▸ **What is required**
Below are the entries; transcribe them exactly and drop every picture.

▸ **Stored items from a collection**
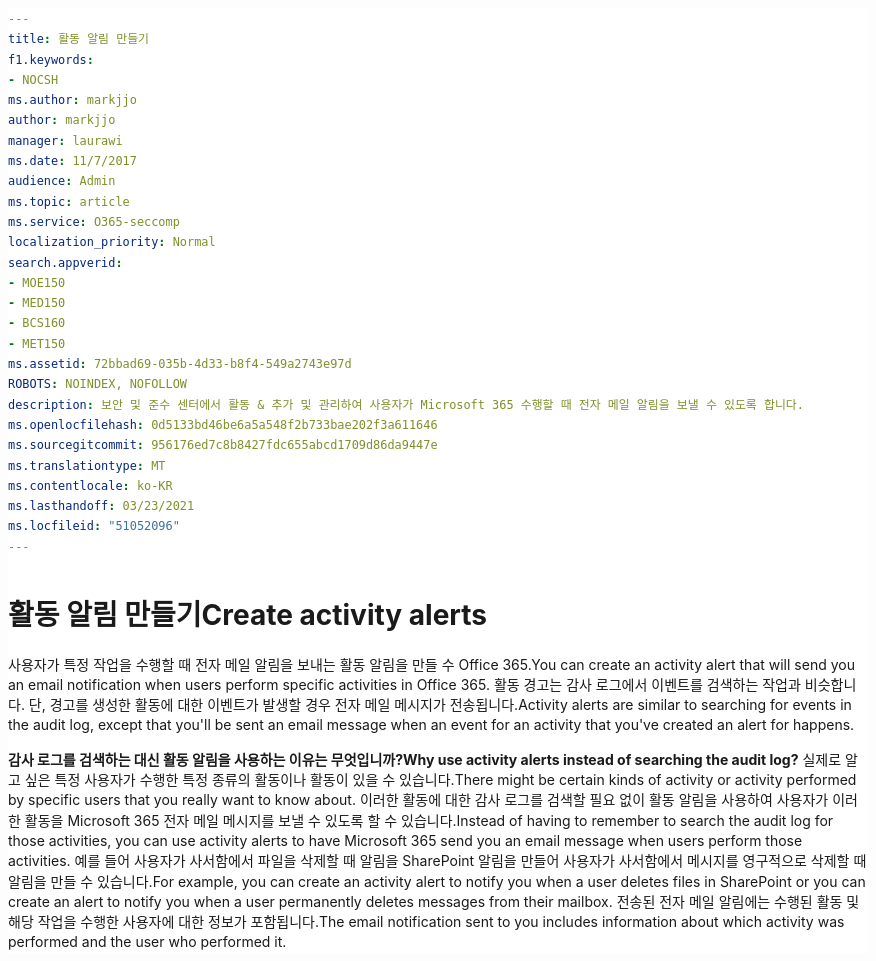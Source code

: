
 ```yaml
---
title: 활동 알림 만들기
f1.keywords:
- NOCSH
ms.author: markjjo
author: markjjo
manager: laurawi
ms.date: 11/7/2017
audience: Admin
ms.topic: article
ms.service: O365-seccomp
localization_priority: Normal
search.appverid:
- MOE150
- MED150
- BCS160
- MET150
ms.assetid: 72bbad69-035b-4d33-b8f4-549a2743e97d
ROBOTS: NOINDEX, NOFOLLOW
description: 보안 및 준수 센터에서 활동 & 추가 및 관리하여 사용자가 Microsoft 365 수행할 때 전자 메일 알림을 보낼 수 있도록 합니다.
ms.openlocfilehash: 0d5133bd46be6a5a548f2b733bae202f3a611646
ms.sourcegitcommit: 956176ed7c8b8427fdc655abcd1709d86da9447e
ms.translationtype: MT
ms.contentlocale: ko-KR
ms.lasthandoff: 03/23/2021
ms.locfileid: "51052096"
---
```

# <a name="create-activity-alerts"></a><span data-ttu-id="d6b09-103">활동 알림 만들기</span><span class="sxs-lookup"><span data-stu-id="d6b09-103">Create activity alerts</span></span>

<span data-ttu-id="d6b09-104">사용자가 특정 작업을 수행할 때 전자 메일 알림을 보내는 활동 알림을 만들 수 Office 365.</span><span class="sxs-lookup"><span data-stu-id="d6b09-104">You can create an activity alert that will send you an email notification when users perform specific activities in Office 365.</span></span> <span data-ttu-id="d6b09-105">활동 경고는 감사 로그에서 이벤트를 검색하는 작업과 비슷합니다. 단, 경고를 생성한 활동에 대한 이벤트가 발생할 경우 전자 메일 메시지가 전송됩니다.</span><span class="sxs-lookup"><span data-stu-id="d6b09-105">Activity alerts are similar to searching for events in the audit log, except that you'll be sent an email message when an event for an activity that you've created an alert for happens.</span></span> 
  
 <span data-ttu-id="d6b09-106">**감사 로그를 검색하는 대신 활동 알림을 사용하는 이유는 무엇입니까?**</span><span class="sxs-lookup"><span data-stu-id="d6b09-106">**Why use activity alerts instead of searching the audit log?**</span></span> <span data-ttu-id="d6b09-107">실제로 알고 싶은 특정 사용자가 수행한 특정 종류의 활동이나 활동이 있을 수 있습니다.</span><span class="sxs-lookup"><span data-stu-id="d6b09-107">There might be certain kinds of activity or activity performed by specific users that you really want to know about.</span></span> <span data-ttu-id="d6b09-108">이러한 활동에 대한 감사 로그를 검색할 필요 없이 활동 알림을 사용하여 사용자가 이러한 활동을 Microsoft 365 전자 메일 메시지를 보낼 수 있도록 할 수 있습니다.</span><span class="sxs-lookup"><span data-stu-id="d6b09-108">Instead of having to remember to search the audit log for those activities, you can use activity alerts to have Microsoft 365 send you an email message when users perform those activities.</span></span> <span data-ttu-id="d6b09-109">예를 들어 사용자가 사서함에서 파일을 삭제할 때 알림을 SharePoint 알림을 만들어 사용자가 사서함에서 메시지를 영구적으로 삭제할 때 알림을 만들 수 있습니다.</span><span class="sxs-lookup"><span data-stu-id="d6b09-109">For example, you can create an activity alert to notify you when a user deletes files in SharePoint or you can create an alert to notify you when a user permanently deletes messages from their mailbox.</span></span> <span data-ttu-id="d6b09-110">전송된 전자 메일 알림에는 수행된 활동 및 해당 작업을 수행한 사용자에 대한 정보가 포함됩니다.</span><span class="sxs-lookup"><span data-stu-id="d6b09-110">The email notification sent to you includes information about which activity was performed and the user who performed it.</span></span>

▸ **Answer space**
Source code

:
 ```yaml
---
title: 활동 알림 만들기
f1.keywords:
- NOCSH
ms.author: markjjo
author: markjjo
manager: laurawi
ms.date: 11/7/2017
audience: Admin
ms.topic: article
ms.service: O365-seccomp
localization_priority: Normal
search.appverid:
- MOE150
- MED150
- BCS160
- MET150
ms.assetid: 72bbad69-035b-4d33-b8f4-549a2743e97d
ROBOTS: NOINDEX, NOFOLLOW
description: 보안 및 준수 센터에서 활동 & 추가 및 관리하여 사용자가 Microsoft 365 수행할 때 전자 메일 알림을 보낼 수 있도록 합니다.
ms.openlocfilehash: 0d5133bd46be6a5a548f2b733bae202f3a611646
ms.sourcegitcommit: 956176ed7c8b8427fdc655abcd1709d86da9447e
ms.translationtype: MT
ms.contentlocale: ko-KR
ms.lasthandoff: 03/23/2021
ms.locfileid: "51052096"
---
```

# <a name="create-activity-alerts"></a><span data-ttu-id="d6b09-103">활동 알림 만들기</span><span class="sxs-lookup"><span data-stu-id="d6b09-103">Create activity alerts</span></span>

<span data-ttu-id="d6b09-104">사용자가 특정 작업을 수행할 때 전자 메일 알림을 보내는 활동 알림을 만들 수 Office 365.</span><span class="sxs-lookup"><span data-stu-id="d6b09-104">You can create an activity alert that will send you an email notification when users perform specific activities in Office 365.</span></span> <span data-ttu-id="d6b09-105">활동 경고는 감사 로그에서 이벤트를 검색하는 작업과 비슷합니다. 단, 경고를 생성한 활동에 대한 이벤트가 발생할 경우 전자 메일 메시지가 전송됩니다.</span><span class="sxs-lookup"><span data-stu-id="d6b09-105">Activity alerts are similar to searching for events in the audit log, except that you'll be sent an email message when an event for an activity that you've created an alert for happens.</span></span> 
  
 <span data-ttu-id="d6b09-106">**감사 로그를 검색하는 대신 활동 알림을 사용하는 이유는 무엇입니까?**</span><span class="sxs-lookup"><span data-stu-id="d6b09-106">**Why use activity alerts instead of searching the audit log?**</span></span> <span data-ttu-id="d6b09-107">실제로 알고 싶은 특정 사용자가 수행한 특정 종류의 활동이나 활동이 있을 수 있습니다.</span><span class="sxs-lookup"><span data-stu-id="d6b09-107">There might be certain kinds of activity or activity performed by specific users that you really want to know about.</span></span> <span data-ttu-id="d6b09-108">이러한 활동에 대한 감사 로그를 검색할 필요 없이 활동 알림을 사용하여 사용자가 이러한 활동을 Microsoft 365 전자 메일 메시지를 보낼 수 있도록 할 수 있습니다.</span><span class="sxs-lookup"><span data-stu-id="d6b09-108">Instead of having to remember to search the audit log for those activities, you can use activity alerts to have Microsoft 365 send you an email message when users perform those activities.</span></span> <span data-ttu-id="d6b09-109">예를 들어 사용자가 사서함에서 파일을 삭제할 때 알림을 SharePoint 알림을 만들어 사용자가 사서함에서 메시지를 영구적으로 삭제할 때 알림을 만들 수 있습니다.</span><span class="sxs-lookup"><span data-stu-id="d6b09-109">For example, you can create an activity alert to notify you when a user deletes files in SharePoint or you can create an alert to notify you when a user permanently deletes messages from their mailbox.</span></span> <span data-ttu-id="d6b09-110">전송된 전자 메일 알림에는 수행된 활동 및 해당 작업을 수행한 사용자에 대한 정보가 포함됩니다.</span><span class="sxs-lookup"><span data-stu-id="d6b09-110">The email notification sent to you includes information about which activity was performed and the user who performed it.</span></span>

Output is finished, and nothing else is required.